Sin embargo, concuerdo plenamente cuando dices "el mundo actual es fruto de nuestro propio error". Y de hecho, mientras más se enteren de cómo realmente llegamos hasta aquí, es más probable que más decepcionados de la democracia se sientan. Quizás dejemos de prestar tanta atención a Montesquieu, y empezaremos a escuchar a Metternich; como cuando nos dijo que: "El concepto de la ponderación de los poderes (propuesto por Montesquieu) siempre me ha parecido solo una concepción errónea de la constitución inglesa, impráctico en su aplicación, porque el concepto de tal equilibrio se basa en la suposición de una lucha eterna, en lugar de la de la paz, que es la primera necesidad para la vida y el florecimiento de los estados."
Duro de leer... Pero cierto. No sé qué pensarán los lectores del futuro de nosotros. Quizá que éramos unos ingenuos y fervorosos creyentes en la soberanía popular. Algunas reflexiones:
1) La democracia no solo está corroída por las "élites" (y no en el sentido de Ortega, al que encuentro un proto-fascista en el sentido José Antoniano, sino de unas élites extractivas de políticos profesionales).
También las mega corporaciones, que escapan al poder de las leyes gracias a su implantación transnacional, están diluyendo el papel del Estado. ¿Un neo-feudalismo de grandes empresas bajo el control consensuado de un estado-monarca débil? ¿Eso es lo que viene? No mola.

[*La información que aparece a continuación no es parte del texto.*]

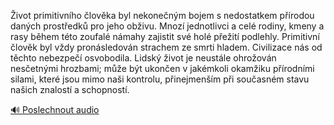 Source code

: 
Život primitivního člověka byl nekonečným bojem s nedostatkem přírodou daných prostředků pro jeho obživu. Mnozí jednotlivci a celé rodiny, kmeny a rasy během této zoufalé námahy zajistit své holé přežití podlehly. Primitivní člověk byl vždy pronásledován strachem ze smrti hladem. Civilizace nás od těchto nebezpečí osvobodila. Lidský život je neustále ohrožován nesčetnými hrozbami; může být ukončen v jakémkoli okamžiku přírodními silami, které jsou mimo naši kontrolu, přinejmenším při současném stavu našich znalostí a schopností.

[🔊 Poslechnout audio](/data/7-paragraphs/audio/chapter_108/para_003-ivot-primitivnho-lovka-byl-nekonenm-bojem-s.mp3)
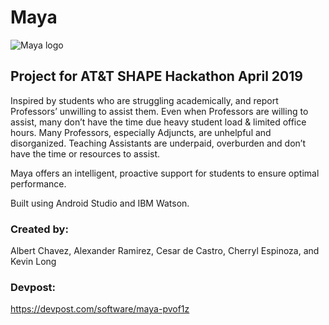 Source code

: # Maya

![Maya logo](https://challengepost-s3-challengepost.netdna-ssl.com/photos/production/software_photos/000/800/927/datas/gallery.jpg)
## Project for AT&amp;T SHAPE Hackathon April 2019

Inspired by students who are struggling academically, and report Professors’ unwilling to assist them. Even when Professors are willing to assist, many don’t have the time due heavy student load & limited office hours. Many Professors, especially Adjuncts, are unhelpful and disorganized. Teaching Assistants are underpaid, overburden and don’t have the time or resources to assist.

Maya offers an intelligent, proactive support for students to ensure optimal performance.

Built using Android Studio and IBM Watson.

### Created by: 
Albert Chavez, Alexander Ramirez, Cesar de Castro, Cherryl Espinoza, and Kevin Long

### Devpost:
https://devpost.com/software/maya-pvof1z
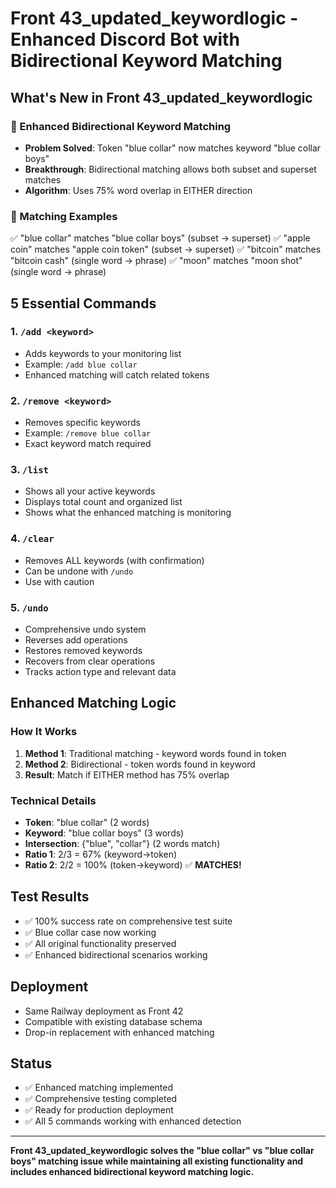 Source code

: # Front 43_updated_keywordlogic - Enhanced Discord Bot with Bidirectional Keyword Matching

## What's New in Front 43_updated_keywordlogic

### 🚀 Enhanced Bidirectional Keyword Matching
- **Problem Solved**: Token "blue collar" now matches keyword "blue collar boys"
- **Breakthrough**: Bidirectional matching allows both subset and superset matches
- **Algorithm**: Uses 75% word overlap in EITHER direction

### 🧪 Matching Examples
✅ "blue collar" matches "blue collar boys" (subset → superset)
✅ "apple coin" matches "apple coin token" (subset → superset) 
✅ "bitcoin" matches "bitcoin cash" (single word → phrase)
✅ "moon" matches "moon shot" (single word → phrase)

## 5 Essential Commands

### 1. `/add <keyword>`
- Adds keywords to your monitoring list
- Example: `/add blue collar`
- Enhanced matching will catch related tokens

### 2. `/remove <keyword>` 
- Removes specific keywords
- Example: `/remove blue collar`
- Exact keyword match required

### 3. `/list`
- Shows all your active keywords
- Displays total count and organized list
- Shows what the enhanced matching is monitoring

### 4. `/clear`
- Removes ALL keywords (with confirmation)
- Can be undone with `/undo`
- Use with caution

### 5. `/undo`
- Comprehensive undo system
- Reverses add operations
- Restores removed keywords  
- Recovers from clear operations
- Tracks action type and relevant data

## Enhanced Matching Logic

### How It Works
1. **Method 1**: Traditional matching - keyword words found in token
2. **Method 2**: Bidirectional - token words found in keyword  
3. **Result**: Match if EITHER method has 75% overlap

### Technical Details
- **Token**: "blue collar" (2 words)
- **Keyword**: "blue collar boys" (3 words)
- **Intersection**: {"blue", "collar"} (2 words match)
- **Ratio 1**: 2/3 = 67% (keyword→token)  
- **Ratio 2**: 2/2 = 100% (token→keyword) ✅ **MATCHES!**

## Test Results
- ✅ 100% success rate on comprehensive test suite
- ✅ Blue collar case now working
- ✅ All original functionality preserved
- ✅ Enhanced bidirectional scenarios working

## Deployment
- Same Railway deployment as Front 42
- Compatible with existing database schema
- Drop-in replacement with enhanced matching

## Status
- ✅ Enhanced matching implemented
- ✅ Comprehensive testing completed
- ✅ Ready for production deployment
- ✅ All 5 commands working with enhanced detection

---

**Front 43_updated_keywordlogic solves the "blue collar" vs "blue collar boys" matching issue while maintaining all existing functionality and includes enhanced bidirectional keyword matching logic.**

2) Este mal funcionamiento explicaría por qué lo revolucionario entre los jóvenes (y no me refiero a los niños ricos) se ser de derechas. Lo mainstream ahora es demócrata, y no ven para qué vale.
3) También te digo: salvo en épocas de crisis existencial (tipo WWII), los seres humanos hemos hablado siempre del sistema que nos gobierna como algo a destruir.
Ergo, asistimos a una evolución que no tiene nada de nuevo bajo el sol.